1) Your description that

I understand that the participants are some kind of clients of the blockchain network (e.g. car manufacturer, car buyer) that have a user interface and interact with the blockchain through a REST api. Peers on the other hand are the actual nodes in the network.

is indeed correct and that is how I understand it after using Composer for more than half a year in multiple projects. However, the statement that

different types of participants need to have their own peer in the network

is not quite true. As you stated it correctly, Composer is an abstraction of Fabric and aims to simplify prototype development on Fabric significantly. As a result, some of the nuances in Fabric are lost. For instance, it is incredibly complicated if you want to run Composer with support for multiple channels (in the Fabric sense).

In the case of participants vs peers, they are completely different and have little to almost no relations to each other. The peers belong to the Fabric world and they are responsible for running the Fabric blockchain infrastructure. In the basic tutorial (for Fabric which is also used in Composer), you have just one peer in the entire Fabric network. Once you have a Fabric network running, you can use Composer to model and deploy business networks however you wish. Note the distinction between Fabric network and business network. Fabric network refers to the underlying blockchain infrastructure built with Fabric while business network is a model built with Composer. Participants live in the business network modelled and deployed using Composer while peers are the backbone running the blockchain infrastructure. Hence, the two are weakly related in that without the peers, you simply can't have any business network at all. However, once you have a network running, the participants are almost entirely independent of the Fabric peers.

2) You have generated a single REST API most likely because the tutorial is worded as such. If you still remember, when you bring up the REST API, you needed to specify a business network card. Hence, each owner of a business network card can very well run their own REST API. In practice, you would issue an identity and business network card for each and every participant in the business network. Each participant will have different permissions granted by the access controls you have created when you modelled the business network (recall that these access controls are written in ACL). Hence, even though every participant and every REST API can see all the methods available, they can't invoke ones that they are not supposed to invoke. Of course you would have to model the access control policies properly in ACL.


Here are some of my thoughts on Composer.
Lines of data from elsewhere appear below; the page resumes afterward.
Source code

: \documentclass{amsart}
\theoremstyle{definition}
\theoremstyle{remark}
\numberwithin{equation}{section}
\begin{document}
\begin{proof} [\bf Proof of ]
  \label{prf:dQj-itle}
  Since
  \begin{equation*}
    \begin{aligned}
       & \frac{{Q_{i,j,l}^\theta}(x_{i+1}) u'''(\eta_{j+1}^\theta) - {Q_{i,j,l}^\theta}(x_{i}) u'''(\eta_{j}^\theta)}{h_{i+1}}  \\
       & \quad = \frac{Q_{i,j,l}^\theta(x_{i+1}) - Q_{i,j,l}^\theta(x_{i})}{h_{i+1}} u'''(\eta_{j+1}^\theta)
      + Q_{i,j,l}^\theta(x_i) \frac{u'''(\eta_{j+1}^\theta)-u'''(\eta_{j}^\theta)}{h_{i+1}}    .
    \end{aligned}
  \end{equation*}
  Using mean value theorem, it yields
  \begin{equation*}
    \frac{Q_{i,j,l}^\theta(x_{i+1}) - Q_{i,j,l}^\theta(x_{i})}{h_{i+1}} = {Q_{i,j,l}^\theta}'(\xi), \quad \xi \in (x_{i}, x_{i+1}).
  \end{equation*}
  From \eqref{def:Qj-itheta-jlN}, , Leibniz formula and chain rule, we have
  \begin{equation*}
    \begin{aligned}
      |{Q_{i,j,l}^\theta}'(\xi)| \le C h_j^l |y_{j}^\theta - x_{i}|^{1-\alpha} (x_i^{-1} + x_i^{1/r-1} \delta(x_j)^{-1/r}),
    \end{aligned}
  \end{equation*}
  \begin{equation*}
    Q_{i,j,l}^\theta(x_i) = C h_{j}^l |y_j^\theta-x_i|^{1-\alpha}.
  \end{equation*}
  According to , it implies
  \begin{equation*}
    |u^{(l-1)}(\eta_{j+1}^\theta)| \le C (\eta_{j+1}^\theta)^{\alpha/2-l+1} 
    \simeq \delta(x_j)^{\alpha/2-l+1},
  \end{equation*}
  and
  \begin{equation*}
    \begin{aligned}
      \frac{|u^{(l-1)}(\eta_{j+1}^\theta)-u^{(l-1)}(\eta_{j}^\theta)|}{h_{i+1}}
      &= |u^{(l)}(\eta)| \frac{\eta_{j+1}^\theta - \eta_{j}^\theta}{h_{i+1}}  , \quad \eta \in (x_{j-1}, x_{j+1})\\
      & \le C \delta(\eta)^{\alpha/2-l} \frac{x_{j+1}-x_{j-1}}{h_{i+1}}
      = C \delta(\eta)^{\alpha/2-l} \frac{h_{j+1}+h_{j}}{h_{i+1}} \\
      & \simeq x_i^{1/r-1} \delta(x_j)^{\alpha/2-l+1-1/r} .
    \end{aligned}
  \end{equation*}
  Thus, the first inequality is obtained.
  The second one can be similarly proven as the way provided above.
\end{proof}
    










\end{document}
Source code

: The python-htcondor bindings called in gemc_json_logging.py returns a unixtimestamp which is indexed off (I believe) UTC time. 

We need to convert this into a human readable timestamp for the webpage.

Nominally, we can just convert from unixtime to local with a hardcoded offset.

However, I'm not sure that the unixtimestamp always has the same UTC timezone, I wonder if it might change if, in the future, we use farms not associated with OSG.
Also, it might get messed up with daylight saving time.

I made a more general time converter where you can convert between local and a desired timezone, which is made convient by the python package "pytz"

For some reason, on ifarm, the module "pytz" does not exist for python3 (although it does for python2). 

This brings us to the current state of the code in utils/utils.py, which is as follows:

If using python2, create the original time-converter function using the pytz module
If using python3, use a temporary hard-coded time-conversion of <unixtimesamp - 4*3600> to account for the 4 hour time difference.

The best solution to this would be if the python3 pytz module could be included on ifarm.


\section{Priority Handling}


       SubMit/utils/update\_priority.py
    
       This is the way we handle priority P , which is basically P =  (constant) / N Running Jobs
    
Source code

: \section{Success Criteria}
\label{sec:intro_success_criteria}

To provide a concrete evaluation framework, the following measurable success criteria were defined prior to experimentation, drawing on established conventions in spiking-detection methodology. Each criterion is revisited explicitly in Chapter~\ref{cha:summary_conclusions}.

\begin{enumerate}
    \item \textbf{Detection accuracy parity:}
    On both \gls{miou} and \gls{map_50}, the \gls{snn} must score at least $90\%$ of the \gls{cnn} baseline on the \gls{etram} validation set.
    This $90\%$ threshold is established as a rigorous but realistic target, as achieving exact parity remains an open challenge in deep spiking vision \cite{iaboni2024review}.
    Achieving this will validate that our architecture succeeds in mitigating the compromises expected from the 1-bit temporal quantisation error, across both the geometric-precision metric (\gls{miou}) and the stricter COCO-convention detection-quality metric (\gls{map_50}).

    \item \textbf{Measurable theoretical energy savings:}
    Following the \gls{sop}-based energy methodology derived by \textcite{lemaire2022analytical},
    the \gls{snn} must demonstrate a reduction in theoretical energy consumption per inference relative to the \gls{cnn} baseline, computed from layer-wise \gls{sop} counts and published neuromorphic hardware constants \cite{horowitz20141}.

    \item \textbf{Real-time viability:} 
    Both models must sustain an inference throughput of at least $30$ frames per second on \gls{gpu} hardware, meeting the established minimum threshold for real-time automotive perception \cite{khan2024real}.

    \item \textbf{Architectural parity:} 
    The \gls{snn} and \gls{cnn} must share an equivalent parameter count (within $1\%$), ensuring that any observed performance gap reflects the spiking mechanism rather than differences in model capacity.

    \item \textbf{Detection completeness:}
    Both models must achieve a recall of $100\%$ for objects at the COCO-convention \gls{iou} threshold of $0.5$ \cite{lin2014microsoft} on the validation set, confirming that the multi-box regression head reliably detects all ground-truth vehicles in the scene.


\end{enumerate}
Hyperledger Composer is just a layer on top of Hyperledger Fabric with the purpose of simplifying how things are done.

This is indeed true but it is a pity that they will be dropping support for Composer. (See this update by the authors) Therefore, it is recommended that production software should not be running on Composer. However, I personally find it extremely easy and quick to create prototypes (with nice UI) using Composer and I would personally continue using it for prototypes despite its deprecation simply because it is incredibly easy to use and free from major problems.